### Task statement
Restate verbatim the span of lines below between the line with "exec rake load:schema" and the line with "NONINFRINGEMENT. IN NO", including those two lines, and only that span.

Top of Data shown

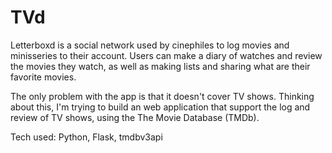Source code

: # TVd

Letterboxd is a social network used by cinephiles to log movies and minisseries to their account. Users can make a diary of watches and review the movies they watch, as well as making lists and sharing what are their favorite movies.

The only problem with the app is that it doesn't cover TV shows. Thinking about this, I'm trying to build an web application that support the log and review of TV shows, using the The Movie Database (TMDb).

Tech used: Python, Flask, tmdbv3api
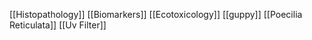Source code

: [[Histopathology]]
[[Biomarkers]]
[[Ecotoxicology]]
[[guppy]]
[[Poecilia Reticulata]]
[[Uv Filter]]
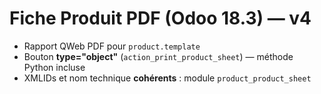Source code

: # Fiche Produit PDF (Odoo 18.3) — v4

- Rapport QWeb PDF pour `product.template`
- Bouton **type="object"** (`action_print_product_sheet`) — méthode Python incluse
- XMLIDs et nom technique **cohérents** : module `product_product_sheet`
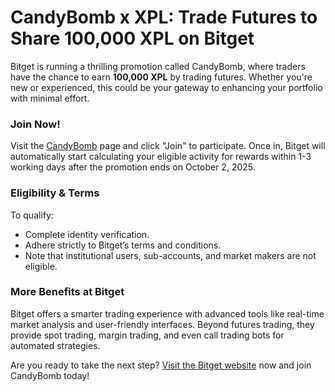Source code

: # CandyBomb x XPL: Trade Futures to Share 100,000 XPL on Bitget

Bitget is running a thrilling promotion called CandyBomb, where traders have the chance to earn **100,000 XPL** by trading futures. Whether you're new or experienced, this could be your gateway to enhancing your portfolio with minimal effort.

### Join Now!
Visit the [CandyBomb](https://www.bitget.com/events/candy-bomb) page and click "Join" to participate. Once in, Bitget will automatically start calculating your eligible activity for rewards within 1-3 working days after the promotion ends on October 2, 2025.

### Eligibility & Terms
To qualify:
- Complete identity verification.
- Adhere strictly to Bitget’s terms and conditions.
- Note that institutional users, sub-accounts, and market makers are not eligible.

### More Benefits at Bitget
Bitget offers a smarter trading experience with advanced tools like real-time market analysis and user-friendly interfaces. Beyond futures trading, they provide spot trading, margin trading, and even call trading bots for automated strategies.

Are you ready to take the next step? [Visit the Bitget website](https://www.bitget.com) now and join CandyBomb today!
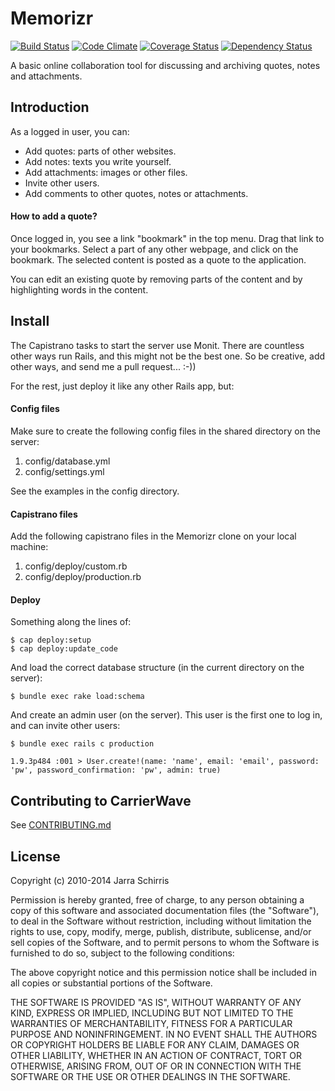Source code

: # Memorizr

[![Build Status](https://travis-ci.org/suhrawardi/memorizr.png?branch=master)](https://travis-ci.org/suhrawardi/memorizr) [![Code Climate](https://codeclimate.com/github/suhrawardi/memorizr.png)](https://codeclimate.com/github/suhrawardi/memorizr) [![Coverage Status](https://coveralls.io/repos/suhrawardi/memorizr/badge.png)](https://coveralls.io/r/suhrawardi/memorizr) [![Dependency Status](https://gemnasium.com/suhrawardi/memorizr.png)](https://gemnasium.com/suhrawardi/memorizr)

A basic online collaboration tool for discussing and archiving quotes, notes and attachments.

## Introduction

As a logged in user, you can:

* Add quotes: parts of other websites.
* Add notes: texts you write yourself.
* Add attachments: images or other files.
* Invite other users.
* Add comments to other quotes, notes or attachments.

#### How to add a quote?

Once logged in, you see a link "bookmark" in the top menu. Drag that link to your bookmarks. Select a part of any other webpage, and click on the bookmark. The selected content is posted as a quote to the application.

You can edit an existing quote by removing parts of the content and by highlighting words in the content.

## Install

The Capistrano tasks to start the server use Monit. There are countless other ways run Rails, and this might not be the best one. So be creative, add other ways, and send me a pull request... :-))

For the rest, just deploy it like any other Rails app, but:

#### Config files

Make sure to create the following config files in the shared directory on the server:

  1. config/database.yml
  2. config/settings.yml

See the examples in the config directory.

#### Capistrano files

Add the following capistrano files in the Memorizr clone on your local machine:

  1. config/deploy/custom.rb
  2. config/deploy/production.rb

#### Deploy

Something along the lines of:

    $ cap deploy:setup
    $ cap deploy:update_code

And load the correct database structure (in the current directory on the server):

    $ bundle exec rake load:schema

And create an admin user (on the server). This user is the first one to log in, and can invite other users:

    $ bundle exec rails c production

    1.9.3p484 :001 > User.create!(name: 'name', email: 'email', password: 'pw', password_confirmation: 'pw', admin: true)

## Contributing to CarrierWave

See [CONTRIBUTING.md](https://github.com/suhrawardi/memorizr/blob/master/CONTRIBUTING.md)

## License

Copyright (c) 2010-2014 Jarra Schirris

Permission is hereby granted, free of charge, to any person obtaining
a copy of this software and associated documentation files (the
"Software"), to deal in the Software without restriction, including
without limitation the rights to use, copy, modify, merge, publish,
distribute, sublicense, and/or sell copies of the Software, and to
permit persons to whom the Software is furnished to do so, subject to
the following conditions:

The above copyright notice and this permission notice shall be
included in all copies or substantial portions of the Software.

THE SOFTWARE IS PROVIDED "AS IS", WITHOUT WARRANTY OF ANY KIND,
EXPRESS OR IMPLIED, INCLUDING BUT NOT LIMITED TO THE WARRANTIES OF
MERCHANTABILITY, FITNESS FOR A PARTICULAR PURPOSE AND
NONINFRINGEMENT. IN NO EVENT SHALL THE AUTHORS OR COPYRIGHT HOLDERS BE
LIABLE FOR ANY CLAIM, DAMAGES OR OTHER LIABILITY, WHETHER IN AN ACTION
OF CONTRACT, TORT OR OTHERWISE, ARISING FROM, OUT OF OR IN CONNECTION
WITH THE SOFTWARE OR THE USE OR OTHER DEALINGS IN THE SOFTWARE.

Bottom of Data shown

### Solution for this task
    $ bundle exec rake load:schema

And create an admin user (on the server). This user is the first one to log in, and can invite other users:

    $ bundle exec rails c production

    1.9.3p484 :001 > User.create!(name: 'name', email: 'email', password: 'pw', password_confirmation: 'pw', admin: true)

## Contributing to CarrierWave

See [CONTRIBUTING.md](https://github.com/suhrawardi/memorizr/blob/master/CONTRIBUTING.md)

## License

Copyright (c) 2010-2014 Jarra Schirris

Permission is hereby granted, free of charge, to any person obtaining
a copy of this software and associated documentation files (the
"Software"), to deal in the Software without restriction, including
without limitation the rights to use, copy, modify, merge, publish,
distribute, sublicense, and/or sell copies of the Software, and to
permit persons to whom the Software is furnished to do so, subject to
the following conditions:

The above copyright notice and this permission notice shall be
included in all copies or substantial portions of the Software.

THE SOFTWARE IS PROVIDED "AS IS", WITHOUT WARRANTY OF ANY KIND,
EXPRESS OR IMPLIED, INCLUDING BUT NOT LIMITED TO THE WARRANTIES OF
MERCHANTABILITY, FITNESS FOR A PARTICULAR PURPOSE AND
NONINFRINGEMENT. IN NO EVENT SHALL THE AUTHORS OR COPYRIGHT HOLDERS BE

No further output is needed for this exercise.